Post-punk icons present their 11th album -- as relevant and esoteric as the first -- in 31 years.
What? Rock critics and musicians alike — Michael Stipe, Robert Smith, and Robert Pollard just to name a few — have heralded Wire as founding fathers of the U.K. post-punk scene in the late ’70s, having shaped a new and influential form of atmospheric art-house music. And with the release of Object 47 on July 15, the band’s original members show how well they’ve aged and how far they’ve come since their ’77 debut. Tracks like “One of Us” and “Perspex Icon” flaunt vocal effects over simple dancehall hooks, while “Circumspect” and the decidedly Depeche Mode-ian “Four Long Years” are as contemplative and dreamlike as fans would expect.

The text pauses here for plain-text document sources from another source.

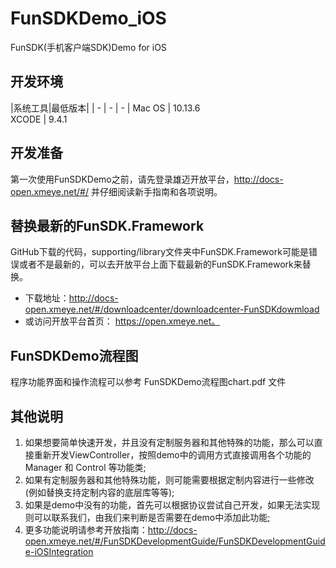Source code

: # FunSDKDemo_iOS
FunSDK(手机客户端SDK)Demo for iOS

## 开发环境

|系统工具|最低版本|
| - | - | - |
Mac OS | 10.13.6     
XCODE | 9.4.1 

## 开发准备
 第一次使用FunSDKDemo之前，请先登录雄迈开放平台，http://docs-open.xmeye.net/#/  并仔细阅读新手指南和各项说明。 
	
## 替换最新的FunSDK.Framework

GitHub下载的代码，supporting/library文件夹中FunSDK.Framework可能是错误或者不是最新的，可以去开放平台上面下载最新的FunSDK.Framework来替换。  
- 下载地址：http://docs-open.xmeye.net/#/downloadcenter/downloadcenter-FunSDKdowmload 
- 或访问开放平台首页： https://open.xmeye.net。
	
## FunSDKDemo流程图

程序功能界面和操作流程可以参考 FunSDKDemo流程图chart.pdf 文件


## 其他说明

1. 如果想要简单快速开发，并且没有定制服务器和其他特殊的功能，那么可以直接重新开发ViewController，按照demo中的调用方式直接调用各个功能的Manager 和 Control 等功能类;
2. 如果有定制服务器和其他特殊功能，则可能需要根据定制内容进行一些修改(例如替换支持定制内容的底层库等等);
3. 如果是demo中没有的功能，首先可以根据协议尝试自己开发，如果无法实现则可以联系我们，由我们来判断是否需要在demo中添加此功能;
4. 更多功能说明请参考开放指南：http://docs-open.xmeye.net/#/FunSDKDevelopmentGuide/FunSDKDevelopmentGuide-iOSIntegration


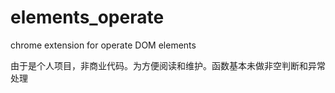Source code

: # elements_operate
chrome extension for operate DOM elements

由于是个人项目，非商业代码。为方便阅读和维护。函数基本未做非空判断和异常处理
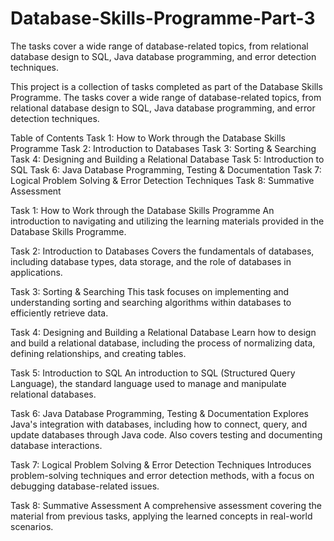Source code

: # Database-Skills-Programme-Part-3
The tasks cover a wide range of database-related topics, from relational database design to SQL, Java database programming, and error detection techniques.

This project is a collection of tasks completed as part of the Database Skills Programme. The tasks cover a wide range of database-related topics, from relational database design to SQL, Java database programming, and error detection techniques.

Table of Contents
Task 1: How to Work through the Database Skills Programme
Task 2: Introduction to Databases
Task 3: Sorting & Searching
Task 4: Designing and Building a Relational Database
Task 5: Introduction to SQL
Task 6: Java Database Programming, Testing & Documentation
Task 7: Logical Problem Solving & Error Detection Techniques
Task 8: Summative Assessment

Task 1: How to Work through the Database Skills Programme
An introduction to navigating and utilizing the learning materials provided in the Database Skills Programme.

Task 2: Introduction to Databases
Covers the fundamentals of databases, including database types, data storage, and the role of databases in applications.

Task 3: Sorting & Searching
This task focuses on implementing and understanding sorting and searching algorithms within databases to efficiently retrieve data.

Task 4: Designing and Building a Relational Database
Learn how to design and build a relational database, including the process of normalizing data, defining relationships, and creating tables.

Task 5: Introduction to SQL
An introduction to SQL (Structured Query Language), the standard language used to manage and manipulate relational databases.

Task 6: Java Database Programming, Testing & Documentation
Explores Java's integration with databases, including how to connect, query, and update databases through Java code. Also covers testing and documenting database interactions.

Task 7: Logical Problem Solving & Error Detection Techniques
Introduces problem-solving techniques and error detection methods, with a focus on debugging database-related issues.

Task 8: Summative Assessment
A comprehensive assessment covering the material from previous tasks, applying the learned concepts in real-world scenarios.
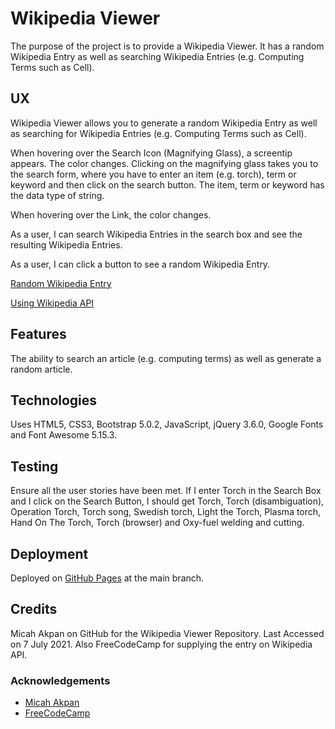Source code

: # Wikipedia Viewer

The purpose of the project is to provide a Wikipedia Viewer.  It has a random Wikipedia Entry
as well as searching Wikipedia Entries (e.g. Computing Terms such as Cell).

## UX

Wikipedia Viewer allows you to generate a random Wikipedia Entry as well as searching for Wikipedia Entries (e.g.
Computing Terms such as Cell).

When hovering over the Search Icon (Magnifying Glass), a screentip appears.  The color changes.  Clicking on the
magnifying glass takes you to the search form, where you have to enter an item (e.g. torch), term or keyword and then
click on the search button.  The item, term or keyword has the data type of string.

When hovering over the Link, the color changes.

As a user, I can search Wikipedia Entries in the search box and see the resulting Wikipedia Entries.

As a user, I can click a button to see a random Wikipedia Entry.

[Random Wikipedia Entry](https://en.wikipedia.org/wiki/Special:Random)

[Using Wikipedia API](https://www.mediawiki.org/wiki/API:Main_page)

## Features

The ability to search an article (e.g. computing terms) as well as generate a random article.

## Technologies

Uses HTML5, CSS3, Bootstrap 5.0.2, JavaScript, jQuery 3.6.0, Google Fonts and Font Awesome 5.15.3.

## Testing

Ensure all the user stories have been met.  If I enter Torch in the Search Box and I click on the Search Button, I should get
Torch, Torch (disambiguation), Operation Torch, Torch song, Swedish torch, Light the Torch, Plasma torch, Hand On The Torch, 
Torch (browser) and Oxy-fuel welding and cutting.

## Deployment

Deployed on [GitHub Pages](https://derektypist.github.io/wikipedia-viewer) at the main branch.

## Credits

Micah Akpan on GitHub for the Wikipedia Viewer Repository.  Last Accessed on 7 July 2021.  Also FreeCodeCamp for supplying the
entry on Wikipedia API.

### Acknowledgements

- [Micah Akpan](https://www.github.com/micah-akpan)
- [FreeCodeCamp](https://www.freecodecamp.org)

Who? Band members Colin Newman, Graham Lewis, Robert Grey, and Bruce Gilbert have had a rocky go of it over the years. Their albums have been recorded in fits and starts as the members have taken sabbaticals to pursue solo projects and redefine the group’s direction. Guitarist and occasional songwriter Gilbert left the band in ’04 (leaving a hole filled by the likes of former Laika member and PJ Harvey touring guitarist Margaret Fiedler McGinnis). Having consistently reshaped their approach both sonically and intellectually, Wire could have stopped decades ago and still been considered instrumental in the history of U.K. music and punk in general. But with a 2008 world tour currently in swing, these guys don’t show any signs of slowing down.
Fun Fact: Drummer Robert Grey (who went by Robert Gotobed in the band’s early years) allegedly fired himself in 1990 due to the increased use of electronic drum machines by the band. Subsequently, the guys dropped the “e” from Wire and recorded The First Letter in ’91 under the name Wir to symbolize the lost member.